As you know (if you have been following along), my pantry is pretty traditional. So I love finding recipes that don't require a special trip to the grocery store for ingredients that will only ever be used in that recipe. That's why I think you'll enjoy this recipe, if you can relate.
Why I Love this Recipe:
1. It's home-style, meaning it captures the traditional taste of vanilla ice cream. The molasses from the brown sugar really gives this ice cream a taste of nostalgic flare.
2. If you wish, feel free to use different flavors of instant pudding and add different toppings to make this ice cream your favorite.

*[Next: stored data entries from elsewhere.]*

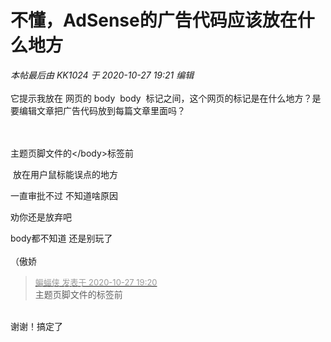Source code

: # 不懂，AdSense的广告代码应该放在什么地方


<i class="pstatus"> 本帖最后由 KK1024 于 2020-10-27 19:21 编辑 </i><br />
<br />
它提示我放在 网页的 body&nbsp;&nbsp;body&nbsp;&nbsp;标记之间，这个网页的标记是在什么地方？是要编辑文章把广告代码放到每篇文章里面吗？<br />
<br />
<br />
<img id="aimg_dV38e" onclick="zoom(this, this.src, 0, 0, 0)" class="zoom" src="https://img.gejiba.com/images/b3deaa2892ba7b081bb0753f283f7873.png" onmouseover="img_onmouseoverfunc(this)" onload="thumbImg(this)" border="0" alt="" />

主题页脚文件的&lt;/body&gt;标签前

<img src="static/image/smiley/default/lol.gif" smilieid="12" border="0" alt="" /> 放在用户鼠标能误点的地方

一直审批不过 不知道啥原因

劝你还是放弃吧

body都不知道 还是别玩了&nbsp;&nbsp;<br />
<br />
（傲娇

<div class="quote"><blockquote><font size="2"><a href="https://www.hostloc.com/forum.php?mod=redirect&amp;goto=findpost&amp;pid=9360700&amp;ptid=759112" target="_blank"><font color="#999999">蝙蝠侠 发表于 2020-10-27 19:20</font></a></font><br />
主题页脚文件的标签前</blockquote></div><br />
谢谢！搞定了
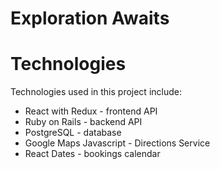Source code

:# Exploration Awaits

# Technologies

Technologies used in this project include:

- React with Redux - frontend API
- Ruby on Rails - backend API
- PostgreSQL - database
- Google Maps Javascript - Directions Service
- React Dates - bookings calendar


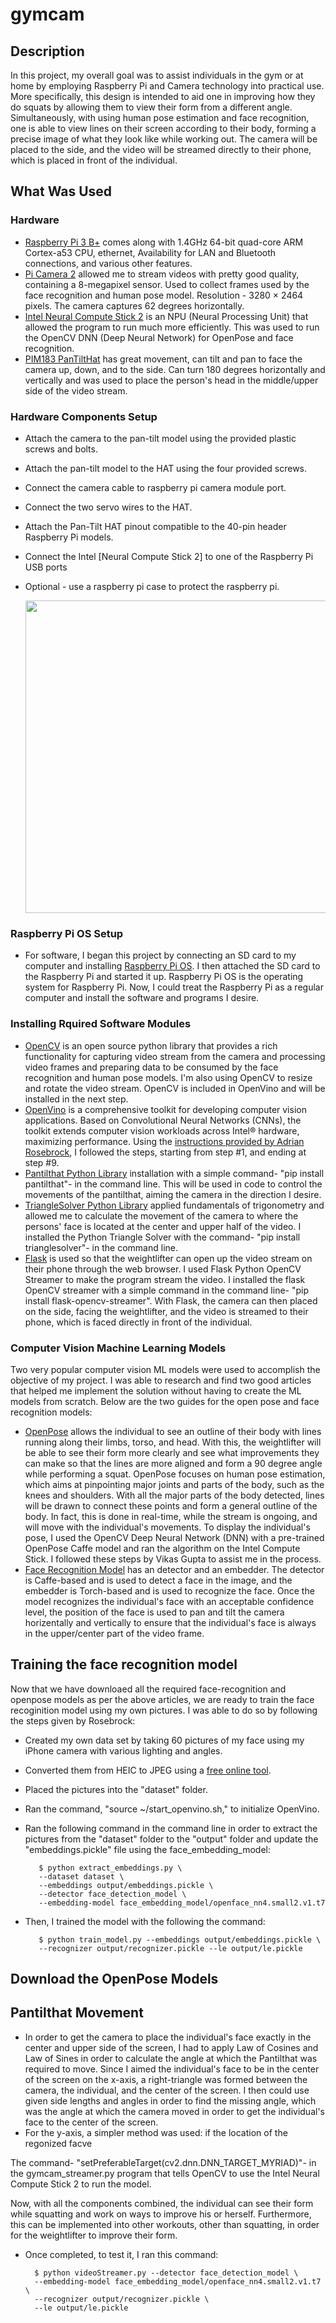 # gymcam
## Description
In this project, my overall goal was to assist individuals in the gym or at home by employing Raspberry Pi and Camera technology into practical use. More specifically, this design is intended to aid one in improving how they do squats by allowing them to view their form from a different angle. Simultaneously, with using human pose estimation and face recognition, one is able to view lines on their screen according to their body, forming a precise image of what they look like while working out. The camera will be placed to the side, and the video will be streamed directly to their phone, which is placed in front of the individual.
## What Was Used
### Hardware
-  [Raspberry Pi 3 B+](https://www.raspberrypi.org/products/raspberry-pi-3-model-b-plus/) comes along with 1.4GHz 64-bit quad-core ARM Cortex-a53 CPU, ethernet, Availability for LAN and Bluetooth connections, and various other features.
-  [Pi Camera 2](https://www.raspberrypi.org/products/camera-module-v2/) allowed me to stream videos with pretty good quality, containing a 8-megapixel sensor. Used to collect frames used by the face recognition and human pose model. Resolution - 3280 × 2464 pixels. The camera captures 62 degrees horizontally. 
-  [Intel Neural Compute Stick 2](https://store.intelrealsense.com/buy-intel-neural-compute-stick-2.html?cid=sem&source=sa360&campid=2019_q3_egi_us_ntgrs_nach_revs_text-link_brand_bmm_desk_realsense-shopping-ad_o-1lngr_google&ad_group=RealSense+Shopping+Ads&intel_term=PRODUCT_GROUP&sa360id=92700050119513690&gclid=Cj0KCQjw6ar4BRDnARIsAITGzlAEl_pPpmhuDqj5YzaGbwqQQt7DydVdqa9CFmBKrp84k-MuU5R5FC0aAoAQEALw_wcB&gclsrc=aw.ds) is an NPU (Neural Processing Unit) that allowed the program to run much more efficiently. This was used to run the OpenCV DNN (Deep Neural Network) for OpenPose and face recognition.
-  [PIM183 PanTiltHat](https://shop.pimoroni.com/products/pan-tilt-hat?variant=33704345034) has great movement, can tilt and pan to face the camera up, down, and to the side. Can turn 180 degrees horizontally and vertically and was used to place the person's head in the middle/upper side of the video stream.
### Hardware Components Setup
-  Attach the camera to the pan-tilt model using the provided plastic screws and bolts.
-  Attach the pan-tilt model to the HAT using the four provided screws.
-  Connect the camera cable to raspberry pi camera module port.
-  Connect the two servo wires to the HAT.
-  Attach the Pan-Tilt HAT pinout compatible to the 40-pin header Raspberry Pi models.
-  Connect the Intel [Neural Compute Stick 2] to one of the Raspberry Pi USB ports
-  Optional - use a raspberry pi case to protect the raspberry pi.

     <img src='./img/gymcam.jpg' width="500px"/>

### Raspberry Pi OS Setup
-  For software, I began this project by connecting an SD card to my computer and installing [Raspberry Pi OS](https://www.raspberrypi.org/documentation/installation/installing-images/). I then attached the SD card to the Raspberry Pi and started it up. Raspberry Pi OS is the operating system for Raspberry Pi. Now, I could treat the Raspberry Pi as a regular computer and install the software and programs I desire.
### Installing Rquired Software Modules
-  [OpenCV](https://docs.opencv.org/4.2.0/) is an open source python library that provides a rich functionality for capturing video stream from the camera and processing video frames and preparing data to be consumed by the face recognition and human pose models. I'm also using OpenCV to resize and rotate the video stream. OpenCV is included in OpenVino and will be installed in the next step.
-  [OpenVino](https://docs.openvinotoolkit.org/) is a comprehensive toolkit for developing computer vision applications. Based on Convolutional Neural Networks (CNNs), the toolkit extends computer vision workloads across Intel® hardware, maximizing performance. Using the [instructions provided by Adrian Rosebrock](https://www.pyimagesearch.com/2019/04/08/openvino-opencv-and-movidius-ncs-on-the-raspberry-pi/), I followed the steps, starting from step #1, and ending at step #9.
-  [Pantilthat Python Library](https://pypi.org/project/pantilthat/) installation with a simple command- "pip install pantilthat"- in the command line. This will be used in code to control the movements of the pantilthat, aiming the camera in the direction I desire.
-  [TriangleSolver Python Library](https://pypi.org/project/trianglesolver/) applied fundamentals of trigonometry and allowed me to calculate the movement of the camera to where the persons' face is located at the center and upper half of the video. I installed the Python Triangle Solver with the command- "pip install trianglesolver"- in the command line.
-  [Flask](https://pypi.org/project/flask-opencv-streamer/) is used so that the weightlifter can open up the video stream on their phone through the web browser. I used Flask Python OpenCV Streamer to make the program stream the video. I installed the flask OpenCV streamer with a simple command in the command line- "pip install flask-opencv-streamer". With Flask, the camera can then placed on the side, facing the weightlifter, and the video is streamed to their phone, which is faced directly in front of the individual.
### Computer Vision Machine Learning Models
Two very popular computer vision ML models were used to accomplish the objective of my project. I was able to research and find two good articles that helped me implement the solution without having to create the ML models from scratch. Below are the two guides for the open pose and face recognition models:
-  [OpenPose](https://www.learnopencv.com/deep-learning-based-human-pose-estimation-using-opencv-cpp-python/) allows the individual to see an outline of their body with lines running along their limbs, torso, and head. With this, the weightlifter will be able to see their form more clearly and see what improvements they can make so that the lines are more aligned and form a 90 degree angle while performing a squat. OpenPose focuses on human pose estimation, which aims at pinpointing major joints and parts of the body, such as the knees and shoulders. With all the major parts of the body detected, lines will be drawn to connect these points and form a general outline of the body. In fact, this is done in real-time, while the stream is ongoing, and will move with the individual's movements. To display the individual's pose, I used the OpenCV Deep Neural Network (DNN) with a pre-trained OpenPose Caffe model and ran the algorithm on the Intel Compute Stick. I followed these steps by Vikas Gupta to assist me in the process.
-  [Face Recognition Model](https://www.pyimagesearch.com/2020/01/06/raspberry-pi-and-movidius-ncs-face-recognition/) has an detector and an embedder. The detector is Caffe-based and is used to detect a face in the image, and the embedder is Torch-based and is used to recognize the face. Once the model recognizes the individual's face with an acceptable confidence level, the position of the face is used to pan and tilt the camera horizentally and vertically to ensure that the individual's face is always in the upper/center part of the video frame. 
## Training the face recognition model
Now that we have downloaed all the required face-recognition and openpose models as per the above articles, we are ready to train the face recoginition model using my own pictures. I was able to do so by following the steps given by Rosebrock:
-  Created my own data set by taking 60 pictures of my face using my iPhone camera with various lighting and angles.
-  Converted them from HEIC to JPEG using a [free online tool](https://freetoolonline.com/heic-to-jpg.html). 
-  Placed the pictures into the "dataset" folder.
-  Ran the command, "source ~/start_openvino.sh," to initialize OpenVino.
-  Ran the following command in the command line in order to extract the pictures from the "dataset" folder to the "output" folder and update the "embeddings.pickle" file using the face_embedding_model: 

          $ python extract_embeddings.py \
          --dataset dataset \
          --embeddings output/embeddings.pickle \
          --detector face_detection_model \
          --embedding-model face_embedding_model/openface_nn4.small2.v1.t7

-  Then, I trained the model with the following the command:

          $ python train_model.py --embeddings output/embeddings.pickle \
          --recognizer output/recognizer.pickle --le output/le.pickle

## Download the OpenPose Models

## Pantilthat Movement
-  In order to get the camera to place the individual's face exactly in the center and upper side of the screen, I had to apply Law of Cosines and Law of Sines in order to calculate the angle at which the Pantilthat was required to move. Since I aimed the individual's face to be in the center of the screen on the x-axis, a right-triangle was formed between the camera, the individual, and the center of the screen. I then could use given side lengths and angles in order to find the missing angle, which was the angle at which the camera moved in order to get the individual's face to the center of the screen. 
- For the y-axis, a simpler method was used: if the location of the regonized facve 

The command- "setPreferableTarget(cv2.dnn.DNN_TARGET_MYRIAD)"- in the gymcam_streamer.py program that tells OpenCV to use the Intel Neural Compute Stick 2 to run the model.

 Now, with all the components combined, the individual can see their form while squatting and work on ways to improve his or herself. Furthermore, this can be implemented into other workouts, other than squatting, in order for the weightlifter to improve their form.

 -  Once completed, to test it, I ran this command:

          $ python videoStreamer.py --detector face_detection_model \
          --embedding-model face_embedding_model/openface_nn4.small2.v1.t7 \
          --recognizer output/recognizer.pickle \
          --le output/le.pickle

3. This recipe as written, makes about 5 cups of ice cream. Depending on your needs, you can easily double, triple or quadruple this recipe and not negatively change the outcome of the recipe.
3 Cups Whole Milk (you can substitute 2% milk instead if you prefer)

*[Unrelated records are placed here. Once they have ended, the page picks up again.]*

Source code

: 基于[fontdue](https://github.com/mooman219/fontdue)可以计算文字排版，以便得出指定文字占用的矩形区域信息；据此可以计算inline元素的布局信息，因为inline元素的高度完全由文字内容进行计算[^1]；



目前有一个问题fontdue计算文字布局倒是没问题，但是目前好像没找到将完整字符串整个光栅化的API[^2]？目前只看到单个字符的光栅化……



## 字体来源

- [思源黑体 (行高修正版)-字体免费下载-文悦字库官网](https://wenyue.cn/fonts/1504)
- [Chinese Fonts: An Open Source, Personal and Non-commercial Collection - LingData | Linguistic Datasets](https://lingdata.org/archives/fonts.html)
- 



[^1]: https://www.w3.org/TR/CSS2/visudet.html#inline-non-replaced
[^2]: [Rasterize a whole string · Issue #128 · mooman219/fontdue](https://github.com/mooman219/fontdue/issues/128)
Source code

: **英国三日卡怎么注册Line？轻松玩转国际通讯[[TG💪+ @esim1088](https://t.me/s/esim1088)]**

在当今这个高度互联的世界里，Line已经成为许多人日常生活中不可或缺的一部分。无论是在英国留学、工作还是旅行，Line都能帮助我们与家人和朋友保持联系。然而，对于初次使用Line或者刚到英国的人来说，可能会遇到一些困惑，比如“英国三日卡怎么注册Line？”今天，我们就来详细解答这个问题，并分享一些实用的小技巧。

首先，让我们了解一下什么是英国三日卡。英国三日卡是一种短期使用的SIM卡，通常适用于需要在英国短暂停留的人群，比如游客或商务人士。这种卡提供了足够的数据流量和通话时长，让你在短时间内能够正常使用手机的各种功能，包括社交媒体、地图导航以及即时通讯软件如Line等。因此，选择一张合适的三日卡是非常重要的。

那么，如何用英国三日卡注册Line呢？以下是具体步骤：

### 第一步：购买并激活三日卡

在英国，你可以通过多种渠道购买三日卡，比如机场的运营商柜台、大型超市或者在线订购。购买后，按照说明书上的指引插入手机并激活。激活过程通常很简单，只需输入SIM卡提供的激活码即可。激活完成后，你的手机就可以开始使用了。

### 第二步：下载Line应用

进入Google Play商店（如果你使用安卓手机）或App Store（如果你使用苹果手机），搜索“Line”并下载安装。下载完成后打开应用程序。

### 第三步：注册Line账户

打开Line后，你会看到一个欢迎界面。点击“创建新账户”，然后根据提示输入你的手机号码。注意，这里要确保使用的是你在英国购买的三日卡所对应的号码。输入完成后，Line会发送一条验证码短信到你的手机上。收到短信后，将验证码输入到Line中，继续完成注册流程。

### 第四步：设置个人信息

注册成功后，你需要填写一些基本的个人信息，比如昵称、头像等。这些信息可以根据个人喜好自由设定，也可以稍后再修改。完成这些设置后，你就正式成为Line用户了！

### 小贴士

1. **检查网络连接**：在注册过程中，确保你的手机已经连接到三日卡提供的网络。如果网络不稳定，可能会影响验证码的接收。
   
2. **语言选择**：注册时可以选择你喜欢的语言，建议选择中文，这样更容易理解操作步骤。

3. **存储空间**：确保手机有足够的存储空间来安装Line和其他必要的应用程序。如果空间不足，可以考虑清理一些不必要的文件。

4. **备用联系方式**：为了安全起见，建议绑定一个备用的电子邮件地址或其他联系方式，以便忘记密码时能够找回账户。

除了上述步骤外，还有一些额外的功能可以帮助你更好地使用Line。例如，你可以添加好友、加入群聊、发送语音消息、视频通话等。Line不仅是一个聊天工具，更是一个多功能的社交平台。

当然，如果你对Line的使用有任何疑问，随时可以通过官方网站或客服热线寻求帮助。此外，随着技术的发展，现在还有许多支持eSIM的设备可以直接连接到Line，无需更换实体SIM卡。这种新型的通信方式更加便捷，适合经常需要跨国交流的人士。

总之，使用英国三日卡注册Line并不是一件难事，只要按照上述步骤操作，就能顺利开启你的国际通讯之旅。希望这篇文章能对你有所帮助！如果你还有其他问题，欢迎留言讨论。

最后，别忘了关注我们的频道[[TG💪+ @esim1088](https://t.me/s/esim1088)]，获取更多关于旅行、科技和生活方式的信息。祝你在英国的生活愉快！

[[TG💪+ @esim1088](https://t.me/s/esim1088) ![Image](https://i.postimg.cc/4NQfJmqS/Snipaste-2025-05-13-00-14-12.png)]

1 Can (12 oz) Evaporated Milk
1 Cup Brown Sugar
1 Package (3 3/4 oz) Instant Vanilla Pudding Mix
1 Teaspoon Vanilla (more to taste)
2/3 Cup Miller Pecan Large Pecan Pieces
1 Tablespoon Real Butter (you won't want to substitute the fake stuff here, trust me)
1. In a small saucepan, melt butter on medium heat. Add pecan pieces to the butter. Stir constantly until aromatic, about 5 minutes. Be careful not to scorch the pecans. Once toasted, place in the refrigerator to quickly cool.
2. In a medium mixing bowl, combine the whole milk, evaporated milk, pudding mix, sugar and vanilla. Mix thoroughly with a whisk.
3. Once combined, pour into ice cream maker cylinder and start churning per the manufacturers instructions of your ice cream maker.
4. About 10 minutes into the churning process, add the the buttered pecans.
5. Once finished churning, serve immeadiately for soft serve or transfer into the freezer for 4 hours to allow the mixture to completely set up.